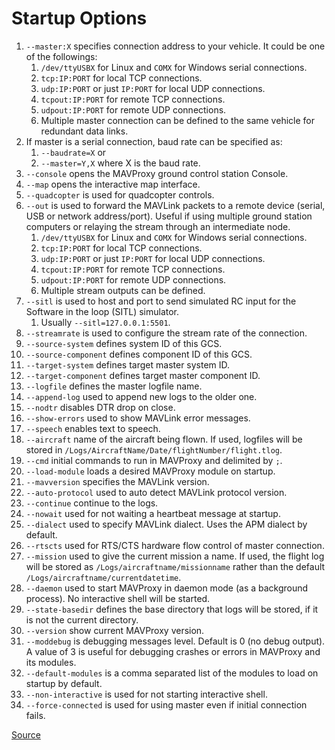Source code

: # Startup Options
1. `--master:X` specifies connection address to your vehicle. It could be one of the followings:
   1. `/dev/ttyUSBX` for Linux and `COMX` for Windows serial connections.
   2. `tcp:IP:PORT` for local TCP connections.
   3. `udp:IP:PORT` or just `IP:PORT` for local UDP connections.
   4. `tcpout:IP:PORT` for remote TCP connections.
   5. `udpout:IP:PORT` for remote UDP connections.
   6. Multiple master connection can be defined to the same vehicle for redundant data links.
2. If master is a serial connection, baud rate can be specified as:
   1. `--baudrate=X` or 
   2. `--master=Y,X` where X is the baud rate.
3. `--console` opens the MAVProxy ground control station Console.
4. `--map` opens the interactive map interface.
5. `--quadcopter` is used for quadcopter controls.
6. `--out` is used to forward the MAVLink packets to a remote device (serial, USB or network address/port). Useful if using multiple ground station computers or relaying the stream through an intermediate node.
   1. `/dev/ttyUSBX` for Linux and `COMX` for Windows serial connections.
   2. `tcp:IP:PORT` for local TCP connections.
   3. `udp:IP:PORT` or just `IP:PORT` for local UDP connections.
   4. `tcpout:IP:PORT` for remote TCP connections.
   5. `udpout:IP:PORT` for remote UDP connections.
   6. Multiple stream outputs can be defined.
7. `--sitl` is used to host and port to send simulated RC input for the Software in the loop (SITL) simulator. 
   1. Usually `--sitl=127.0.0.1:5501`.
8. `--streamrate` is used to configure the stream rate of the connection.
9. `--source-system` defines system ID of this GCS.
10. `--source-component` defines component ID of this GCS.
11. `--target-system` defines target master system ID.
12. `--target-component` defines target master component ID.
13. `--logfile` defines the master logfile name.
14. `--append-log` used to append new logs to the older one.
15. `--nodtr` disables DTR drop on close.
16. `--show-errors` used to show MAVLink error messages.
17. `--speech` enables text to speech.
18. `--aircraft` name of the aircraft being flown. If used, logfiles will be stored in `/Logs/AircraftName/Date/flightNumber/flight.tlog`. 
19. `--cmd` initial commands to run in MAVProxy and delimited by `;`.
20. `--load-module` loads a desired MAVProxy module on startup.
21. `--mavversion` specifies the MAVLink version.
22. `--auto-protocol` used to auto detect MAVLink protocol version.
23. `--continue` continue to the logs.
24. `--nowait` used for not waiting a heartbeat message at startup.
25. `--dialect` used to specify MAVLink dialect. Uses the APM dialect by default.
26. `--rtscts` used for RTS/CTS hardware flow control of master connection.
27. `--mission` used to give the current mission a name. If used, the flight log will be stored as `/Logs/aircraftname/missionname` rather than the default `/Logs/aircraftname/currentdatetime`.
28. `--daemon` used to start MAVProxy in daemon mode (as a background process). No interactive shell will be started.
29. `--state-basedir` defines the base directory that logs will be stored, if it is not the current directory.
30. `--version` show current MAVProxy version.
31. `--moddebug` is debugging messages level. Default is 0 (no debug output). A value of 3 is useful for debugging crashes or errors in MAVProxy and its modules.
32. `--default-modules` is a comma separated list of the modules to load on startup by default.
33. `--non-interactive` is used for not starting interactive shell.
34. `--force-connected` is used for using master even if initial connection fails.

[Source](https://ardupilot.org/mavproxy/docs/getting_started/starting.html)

WHAT IS BEING ASKED – Collect the lines of the data that carry the word "MAVLink".

THE ANSWER –
6. `--out` is used to forward the MAVLink packets to a remote device (serial, USB or network address/port). Useful if using multiple ground station computers or relaying the stream through an intermediate node.
16. `--show-errors` used to show MAVLink error messages.
21. `--mavversion` specifies the MAVLink version.
22. `--auto-protocol` used to auto detect MAVLink protocol version.
25. `--dialect` used to specify MAVLink dialect. Uses the APM dialect by default.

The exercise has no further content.